§ Problem
Across the listing below, how many lines include the word "println"? The answer is that number, with nothing added.

§ Supplied entries
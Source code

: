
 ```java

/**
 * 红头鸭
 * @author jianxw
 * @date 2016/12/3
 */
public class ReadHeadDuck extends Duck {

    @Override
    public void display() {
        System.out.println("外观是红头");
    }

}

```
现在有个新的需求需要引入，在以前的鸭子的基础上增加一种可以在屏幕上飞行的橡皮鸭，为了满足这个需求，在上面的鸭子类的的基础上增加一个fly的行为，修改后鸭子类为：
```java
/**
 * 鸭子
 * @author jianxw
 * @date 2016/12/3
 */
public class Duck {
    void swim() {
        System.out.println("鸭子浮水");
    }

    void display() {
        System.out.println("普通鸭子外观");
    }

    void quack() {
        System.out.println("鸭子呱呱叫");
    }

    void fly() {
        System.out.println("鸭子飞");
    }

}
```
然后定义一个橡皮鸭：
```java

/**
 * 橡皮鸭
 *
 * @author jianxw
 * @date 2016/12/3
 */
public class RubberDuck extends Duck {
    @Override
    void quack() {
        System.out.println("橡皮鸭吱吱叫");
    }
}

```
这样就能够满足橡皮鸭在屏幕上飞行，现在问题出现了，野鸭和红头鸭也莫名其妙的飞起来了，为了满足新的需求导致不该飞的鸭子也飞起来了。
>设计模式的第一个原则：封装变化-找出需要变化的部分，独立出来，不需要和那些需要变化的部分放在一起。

§ Response for this exercise
6